* _RECORDS SUPPLIED_:
--------------------------------------------------
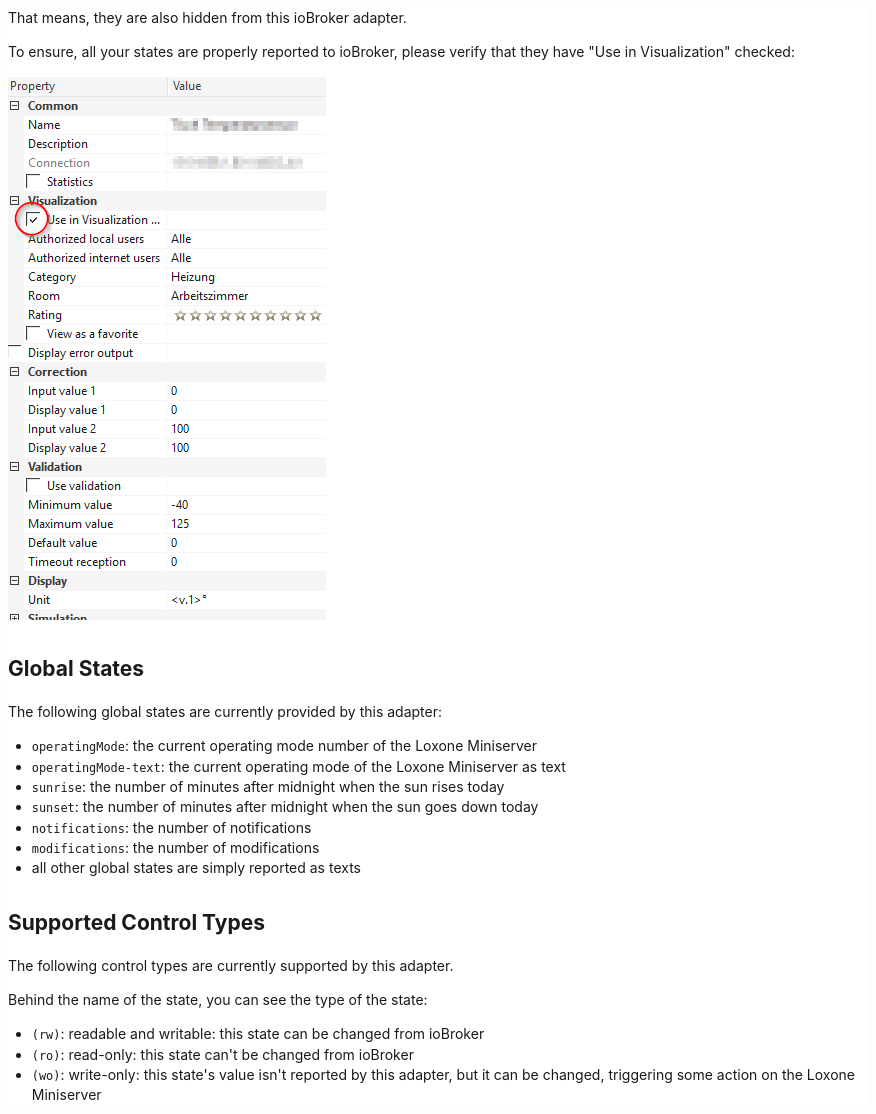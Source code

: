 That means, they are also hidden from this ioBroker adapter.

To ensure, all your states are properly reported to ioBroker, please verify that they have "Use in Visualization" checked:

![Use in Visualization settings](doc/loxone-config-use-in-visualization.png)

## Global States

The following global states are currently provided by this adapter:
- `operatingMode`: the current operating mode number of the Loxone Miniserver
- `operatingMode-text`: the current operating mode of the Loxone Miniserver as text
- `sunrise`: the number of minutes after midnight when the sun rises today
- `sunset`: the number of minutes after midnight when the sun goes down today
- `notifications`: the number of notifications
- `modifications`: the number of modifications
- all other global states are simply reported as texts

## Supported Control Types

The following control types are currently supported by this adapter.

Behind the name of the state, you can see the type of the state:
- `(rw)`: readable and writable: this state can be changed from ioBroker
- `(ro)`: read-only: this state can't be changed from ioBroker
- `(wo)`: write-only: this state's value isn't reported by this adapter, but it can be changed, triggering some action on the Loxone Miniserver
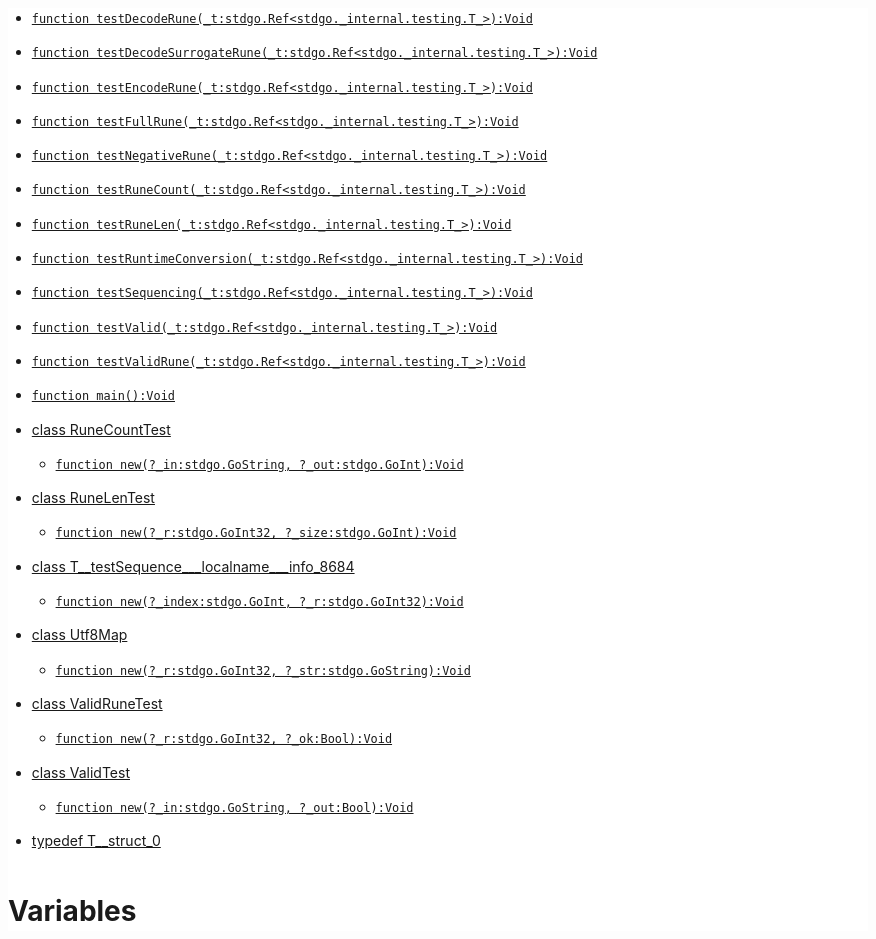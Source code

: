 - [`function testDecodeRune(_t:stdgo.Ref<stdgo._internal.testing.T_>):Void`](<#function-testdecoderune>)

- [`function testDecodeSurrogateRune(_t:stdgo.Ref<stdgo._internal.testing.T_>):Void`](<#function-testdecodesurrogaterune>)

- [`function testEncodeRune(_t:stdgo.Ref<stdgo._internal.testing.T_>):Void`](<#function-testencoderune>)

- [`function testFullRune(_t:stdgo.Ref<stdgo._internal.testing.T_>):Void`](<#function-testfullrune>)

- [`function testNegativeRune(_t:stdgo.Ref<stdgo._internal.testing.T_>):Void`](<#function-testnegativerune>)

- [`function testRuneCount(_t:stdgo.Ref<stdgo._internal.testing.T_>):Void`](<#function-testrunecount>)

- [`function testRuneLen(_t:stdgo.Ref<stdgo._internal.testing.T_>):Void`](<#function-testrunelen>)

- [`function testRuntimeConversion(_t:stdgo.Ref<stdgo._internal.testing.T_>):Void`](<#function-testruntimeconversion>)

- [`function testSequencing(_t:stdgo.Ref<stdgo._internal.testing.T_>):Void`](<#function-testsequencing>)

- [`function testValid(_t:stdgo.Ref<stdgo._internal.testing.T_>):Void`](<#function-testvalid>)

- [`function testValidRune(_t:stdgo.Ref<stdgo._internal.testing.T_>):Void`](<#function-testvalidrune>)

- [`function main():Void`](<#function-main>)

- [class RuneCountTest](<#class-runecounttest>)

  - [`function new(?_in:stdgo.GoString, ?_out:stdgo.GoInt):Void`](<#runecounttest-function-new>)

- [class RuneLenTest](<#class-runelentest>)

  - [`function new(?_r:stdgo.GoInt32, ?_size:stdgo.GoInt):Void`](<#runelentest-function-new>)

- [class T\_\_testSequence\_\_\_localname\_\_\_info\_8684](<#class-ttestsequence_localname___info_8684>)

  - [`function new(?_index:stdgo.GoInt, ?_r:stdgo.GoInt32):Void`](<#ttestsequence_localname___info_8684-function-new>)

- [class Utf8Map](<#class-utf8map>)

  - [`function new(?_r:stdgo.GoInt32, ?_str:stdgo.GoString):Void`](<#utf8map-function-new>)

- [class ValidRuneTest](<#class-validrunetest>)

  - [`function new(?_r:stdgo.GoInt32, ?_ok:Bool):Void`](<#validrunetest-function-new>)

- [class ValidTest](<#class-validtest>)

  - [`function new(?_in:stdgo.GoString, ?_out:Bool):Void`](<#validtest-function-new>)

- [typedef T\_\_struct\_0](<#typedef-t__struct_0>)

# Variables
--------------------------------------------------
* _THE PROBLEM_: Set down all of the entries exactly as they stand, without any image.

* _SOLVED PROBLEM_:
Source code

: That means, they are also hidden from this ioBroker adapter.

To ensure, all your states are properly reported to ioBroker, please verify that they have "Use in Visualization" checked:

![Use in Visualization settings](doc/loxone-config-use-in-visualization.png)

## Global States

The following global states are currently provided by this adapter:
- `operatingMode`: the current operating mode number of the Loxone Miniserver
- `operatingMode-text`: the current operating mode of the Loxone Miniserver as text
- `sunrise`: the number of minutes after midnight when the sun rises today
- `sunset`: the number of minutes after midnight when the sun goes down today
- `notifications`: the number of notifications
- `modifications`: the number of modifications
- all other global states are simply reported as texts

## Supported Control Types

The following control types are currently supported by this adapter.

Behind the name of the state, you can see the type of the state:
- `(rw)`: readable and writable: this state can be changed from ioBroker
- `(ro)`: read-only: this state can't be changed from ioBroker
- `(wo)`: write-only: this state's value isn't reported by this adapter, but it can be changed, triggering some action on the Loxone Miniserver
Source code

: - [`function testDecodeRune(_t:stdgo.Ref<stdgo._internal.testing.T_>):Void`](<#function-testdecoderune>)

- [`function testDecodeSurrogateRune(_t:stdgo.Ref<stdgo._internal.testing.T_>):Void`](<#function-testdecodesurrogaterune>)

- [`function testEncodeRune(_t:stdgo.Ref<stdgo._internal.testing.T_>):Void`](<#function-testencoderune>)

- [`function testFullRune(_t:stdgo.Ref<stdgo._internal.testing.T_>):Void`](<#function-testfullrune>)

- [`function testNegativeRune(_t:stdgo.Ref<stdgo._internal.testing.T_>):Void`](<#function-testnegativerune>)

- [`function testRuneCount(_t:stdgo.Ref<stdgo._internal.testing.T_>):Void`](<#function-testrunecount>)

- [`function testRuneLen(_t:stdgo.Ref<stdgo._internal.testing.T_>):Void`](<#function-testrunelen>)

- [`function testRuntimeConversion(_t:stdgo.Ref<stdgo._internal.testing.T_>):Void`](<#function-testruntimeconversion>)

- [`function testSequencing(_t:stdgo.Ref<stdgo._internal.testing.T_>):Void`](<#function-testsequencing>)

- [`function testValid(_t:stdgo.Ref<stdgo._internal.testing.T_>):Void`](<#function-testvalid>)

- [`function testValidRune(_t:stdgo.Ref<stdgo._internal.testing.T_>):Void`](<#function-testvalidrune>)

- [`function main():Void`](<#function-main>)

- [class RuneCountTest](<#class-runecounttest>)

  - [`function new(?_in:stdgo.GoString, ?_out:stdgo.GoInt):Void`](<#runecounttest-function-new>)

- [class RuneLenTest](<#class-runelentest>)

  - [`function new(?_r:stdgo.GoInt32, ?_size:stdgo.GoInt):Void`](<#runelentest-function-new>)

- [class T\_\_testSequence\_\_\_localname\_\_\_info\_8684](<#class-ttestsequence_localname___info_8684>)

  - [`function new(?_index:stdgo.GoInt, ?_r:stdgo.GoInt32):Void`](<#ttestsequence_localname___info_8684-function-new>)

- [class Utf8Map](<#class-utf8map>)

  - [`function new(?_r:stdgo.GoInt32, ?_str:stdgo.GoString):Void`](<#utf8map-function-new>)

- [class ValidRuneTest](<#class-validrunetest>)

  - [`function new(?_r:stdgo.GoInt32, ?_ok:Bool):Void`](<#validrunetest-function-new>)

- [class ValidTest](<#class-validtest>)

  - [`function new(?_in:stdgo.GoString, ?_out:Bool):Void`](<#validtest-function-new>)

- [typedef T\_\_struct\_0](<#typedef-t__struct_0>)

# Variables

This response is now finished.